На улице никого не было, кроме человека в летнем пальто, в летней шляпе, с одутловатым лицом, с большими на выкате, слезящимися от холода или от ветра глазами, с синевой под ними и красными припухшими веками. Он стоял с краю тротуара, сгорбившись, засунув руки в рукава пальто, и смотрел перед собою вдоль улицы, полуоткрыв посиневшие губы.
— Несчастный? — сказал Володька, опять повернувшись к матери. — Да?
— Нищий, — ответила мать.
Володька замолчал.
Человек в летнем пальто перешел на ту сторону улицы и пошел по тротуару быстро, переставляя ноги, все так же сгорбившись и держа руки засунутыми в рукава пальто.
Проехал извозчик по улице, прошел по тротуару господин в пальто с барашковым воротником, прошла дама с собачкой. Еще прошло несколько человек…
Володька стоял на подоконнике и спрашивал, указывая то на того, то на другого:
— Это злой?.. Это добрый?.. Это опять нищий?..
— Пойдем к себе, — сказала ему мать.
Он послушно, не глядя на мать, слез с подоконника на стул, потом на пол. Мать взяла его за руку и повела в комнату.
Володька шел за ней так же послушно, как будто у него не было своей воли, переставляя ноги машинально, как автомат, казалось, только потому, что его тянули за руку.
Вернувшись в комнату, Володькина мать села за работу, а Володька взобрался на сундук и сел не за стол, как всегда, а в угол, где висело материно платье.
И он долго сидел там на корточках, перебирая складки платья.
— Володька! — окликнула его тетка, и сейчас же Володькина мать оставила работу и взглянула на него. — Володька, ты бы занялся с ножницами.

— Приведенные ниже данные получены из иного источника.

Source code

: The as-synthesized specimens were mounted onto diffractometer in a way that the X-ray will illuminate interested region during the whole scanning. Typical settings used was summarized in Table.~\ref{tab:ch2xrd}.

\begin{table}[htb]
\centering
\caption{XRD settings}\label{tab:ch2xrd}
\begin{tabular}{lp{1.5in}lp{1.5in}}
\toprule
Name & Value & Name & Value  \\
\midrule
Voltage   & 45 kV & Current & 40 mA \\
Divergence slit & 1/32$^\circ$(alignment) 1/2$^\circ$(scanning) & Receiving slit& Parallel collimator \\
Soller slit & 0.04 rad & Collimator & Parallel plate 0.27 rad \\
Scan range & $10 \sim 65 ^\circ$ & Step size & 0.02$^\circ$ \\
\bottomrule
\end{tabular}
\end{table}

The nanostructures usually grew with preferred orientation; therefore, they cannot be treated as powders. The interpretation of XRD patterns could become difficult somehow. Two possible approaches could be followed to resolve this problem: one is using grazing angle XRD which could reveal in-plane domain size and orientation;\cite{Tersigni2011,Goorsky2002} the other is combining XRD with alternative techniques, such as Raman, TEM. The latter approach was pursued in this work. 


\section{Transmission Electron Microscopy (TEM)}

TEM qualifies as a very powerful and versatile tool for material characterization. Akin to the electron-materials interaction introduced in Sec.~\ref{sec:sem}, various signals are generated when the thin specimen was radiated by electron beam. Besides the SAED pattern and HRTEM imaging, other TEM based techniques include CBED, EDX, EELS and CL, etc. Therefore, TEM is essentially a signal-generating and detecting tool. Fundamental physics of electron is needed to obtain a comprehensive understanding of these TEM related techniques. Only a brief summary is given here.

— Не надо, — откликнулся Володька, — мне больно тут…
Он приложил руку к груди. Голос у него был слабый и тихий; когда он посмотрел на тетку, он хотел было улыбнуться, но улыбка не вышла, и глаза сразу словно потухли.
Он отвернулся и опять протянул руку к платью.

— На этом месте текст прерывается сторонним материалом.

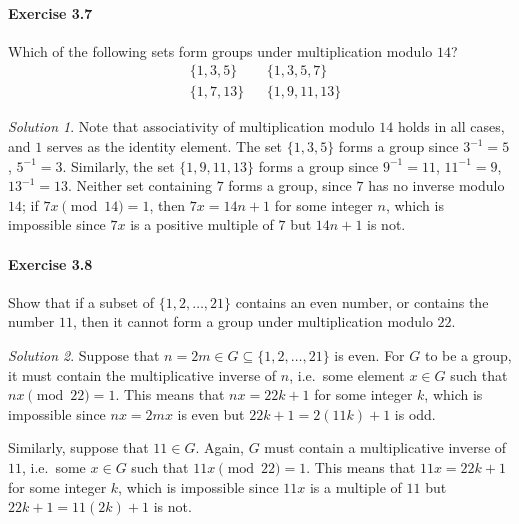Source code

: \documentclass[11pt]{report}
\theoremstyle{remark}
\newtheorem*{solution}{Solution}
\begin{document}
    \paragraph{Exercise 3.7} Which of the following sets form groups under
    multiplication modulo $14$? \begin{align*}
        &\{1, 3, 5\} && \{1, 3, 5, 7\} \\
        &\{1, 7, 13\} && \{1, 9, 11, 13\}
    \end{align*}
    \begin{solution}
        Note that associativity of multiplication modulo $14$ holds in all cases,
        and $1$ serves as the identity element. The set $\{1, 3, 5\}$ forms a group
        since $3^{-1} = 5$, $5^{-1} = 3$. Similarly, the set $\{1, 9, 11, 13\}$
        forms a group since $9^{-1} = 11$, $11^{-1} = 9$, $13^{-1} = 13$.
        Neither set containing $7$ forms a group, since $7$ has no inverse modulo
        $14$; if $7x \pmod{14} = 1$, then $7x = 14n + 1$ for some integer $n$, which
        is impossible since $7x$ is a positive multiple of $7$ but $14n + 1$ is not.
    \end{solution}
    
    \paragraph{Exercise 3.8} Show that if a subset of $\{1, 2, \dots, 21\}$ contains
    an even number, or contains the number $11$, then it cannot form a group under
    multiplication modulo $22$.
    \begin{solution}
        Suppose that $n = 2m \in G \subseteq \{1, 2, \dots, 21\}$ is even. For $G$ to
        be a group, it must contain the multiplicative inverse of $n$, i.e.\ some
        element $x \in G$ such that $nx \pmod{22} = 1$. This means that $nx = 22k +
        1$ for some integer $k$, which is impossible since $nx = 2mx$ is even but
        $22k + 1 = 2(11k) + 1$ is odd.

        Similarly, suppose that $11 \in G$. Again, $G$ must contain a multiplicative inverse of
        $11$, i.e.\ some $x \in G$ such that $11x \pmod{22} = 1$. This means that
        $11x = 22k + 1$ for some integer $k$, which is impossible since $11x$ is a
        multiple of $11$ but $22k + 1 = 11(2k) + 1$ is not.
    \end{solution}
\end{document}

— Где больно? — спросила тетка, откладывая шитье в сторону и подвинувшись к нему.
Мать смотрела на него, не двигаясь с места, не мигая, не шевелясь, с напряженным, несколько встревоженным выражением на лице.
— Тут, — повторил Володька, опять коснувшись груди, и потом, остановив на тетке глаза, болезненно и слабо добавил: — Да нет, не так больно… мне плакать хочется.
— Он дурит, — сказала тетка, поглядела на сестру и усмехнулась, — небось на улицу хочет… показала — он и скучает.
Она повернулась снова к Володьке и спросила:
— Скучно тебе? да?
— Скучно, — отозвался Володька.
— А говоришь больно?..
По лицу Володьки пробежало что-то тоскливое, болезненное, что всегда появлялось у него в лице, когда у него спрашивали о чем-нибудь, а у него не находилось нужных слов для ответа.
У него, правда, была боль там, в груди, в сердце, и эта боль сосала сердце и сердце ныло… И он знал, что это вовсе не скучно, а нечто большее, нечто другое… И еще больней ему было, что он никому не мог рассказать про эту свою боль и не умел назвать ее.
Он лег на сундук (на сундуке постоянно лежала его постель), подложив под щеку руку и пригнув колени к животу.
В комнате стало тихо. Сестры, как всегда, работали молча, Володька молчал тоже.